Masalah RUU Cipta Kerja-Klaster Ketenagakerjaan, Seri 1 PKWT

 at April 12, 2020    
Substansi Perjanjian Kerja Waktu Tertentu Dalam RUU Cipta Kerja-Klaster Ketenagakerjaan Berdampak Buruk Bagi Pekerja/Buruh


Saat ini hubungan kerja antara pekerja/buruh dengan pengusaha dalam hubungan kerja Perjanjian Kerja Waktu Tertentu, disingkat PKWT, atau kontrak diatur dalam Pasal 56 s/d Pasal 62 Undang Undang Nomor 13 Tahun 2003 tentang Ketenagakerjaan, disingkat: UU No. 13/2003. Pasal 59 ayat (1) telah jelas dan tegas mengatur jenis dan sifat atau kegiatan pekerjaan yang dapat dibuat PKWT. Artinya, tidak semua jenis atau sifat pekerjaan dapat dibuat PKWT. Bahkan Pasal 59 ayat (2) UU No. 13/2003 telah secara jelas dan tegas menetapkan PKWT tidak dapat diadakan untuk pekerjaan yang bersifat tetap. Namun dalam Rancangan Undang Undang Cipta Kerja-Klaster Ketenagakerjaan, disingkat: RUU CK-KK, hubungan kerja yang didasarkan pada PKWT atau kontrak diberlakukan untuk semua jenis dan sifat pekerjaan, termasuk pekerjaan yang bersifat tetap. RUU CK-KK telah menghapus ketentuan Pasal 59 ayat (1) UU No. 13/2003.
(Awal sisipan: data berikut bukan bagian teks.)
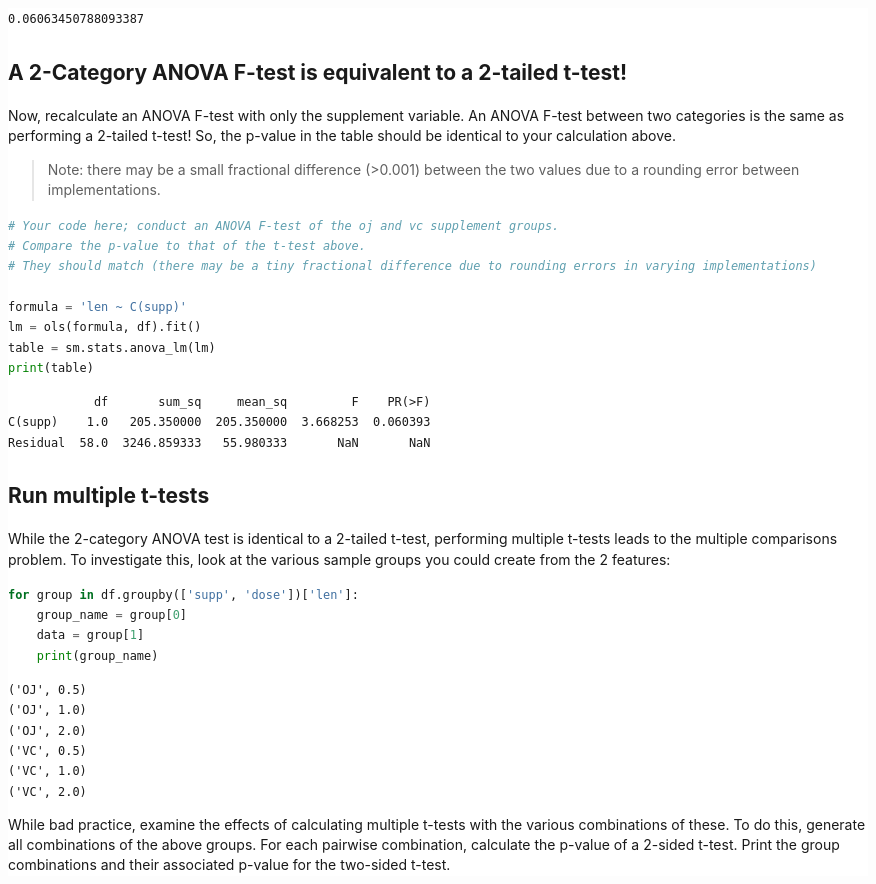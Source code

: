     0.06063450788093387



## A 2-Category ANOVA F-test is equivalent to a 2-tailed t-test!

Now, recalculate an ANOVA F-test with only the supplement variable. An ANOVA F-test between two categories is the same as performing a 2-tailed t-test! So, the p-value in the table should be identical to your calculation above.

> Note: there may be a small fractional difference (>0.001) between the two values due to a rounding error between implementations. 


```python
# Your code here; conduct an ANOVA F-test of the oj and vc supplement groups.
# Compare the p-value to that of the t-test above. 
# They should match (there may be a tiny fractional difference due to rounding errors in varying implementations)

formula = 'len ~ C(supp)'
lm = ols(formula, df).fit()
table = sm.stats.anova_lm(lm)
print(table)
```

                df       sum_sq     mean_sq         F    PR(>F)
    C(supp)    1.0   205.350000  205.350000  3.668253  0.060393
    Residual  58.0  3246.859333   55.980333       NaN       NaN


## Run multiple t-tests

While the 2-category ANOVA test is identical to a 2-tailed t-test, performing multiple t-tests leads to the multiple comparisons problem. To investigate this, look at the various sample groups you could create from the 2 features: 


```python
for group in df.groupby(['supp', 'dose'])['len']:
    group_name = group[0]
    data = group[1]
    print(group_name)
```

    ('OJ', 0.5)
    ('OJ', 1.0)
    ('OJ', 2.0)
    ('VC', 0.5)
    ('VC', 1.0)
    ('VC', 2.0)


While bad practice, examine the effects of calculating multiple t-tests with the various combinations of these. To do this, generate all combinations of the above groups. For each pairwise combination, calculate the p-value of a 2-sided t-test. Print the group combinations and their associated p-value for the two-sided t-test.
Kemudian jangka waktu PKWT paling lama 3 (tiga) tahun yang saat ini diatur dalam Pasal 59 ayat (4) UU No. 13/2003 dihapus dalam RUU CK-KK. RUU CK-KK mengatur jangka waktu hanya ditetapkan berdasarkan kesepakatan para pihak (pekerja/buruh dengan pengusaha) {lihat Pasal 56 ayat (3) RUU CK-KK}. Karena hanya atas dasar kesepakatan para pihak maka sangat terbuka peluang jangka waktu yang dituangkan dalam perjanjian kerja hanya sesuai dengan kepentingan pengusaha, mengingat daya tawar pekerja/buruh dalam hal negosiasi syarat kerja dan hak sangat lemah. Boleh 1 (satu) bulan. Boleh 1 (satu) tahun. Boleh 10 (tahun). Bahkan secara yuridis (RUU CK-KK) dapat dibuat selama pekerja/buruh bekerja pada pengusaha yang sama, misalnya selama 30 (tiga) puluh tahun. Perjanjian dibuat dan ditandatangani setiap tahun untuk 30 (tiga puluh) kali.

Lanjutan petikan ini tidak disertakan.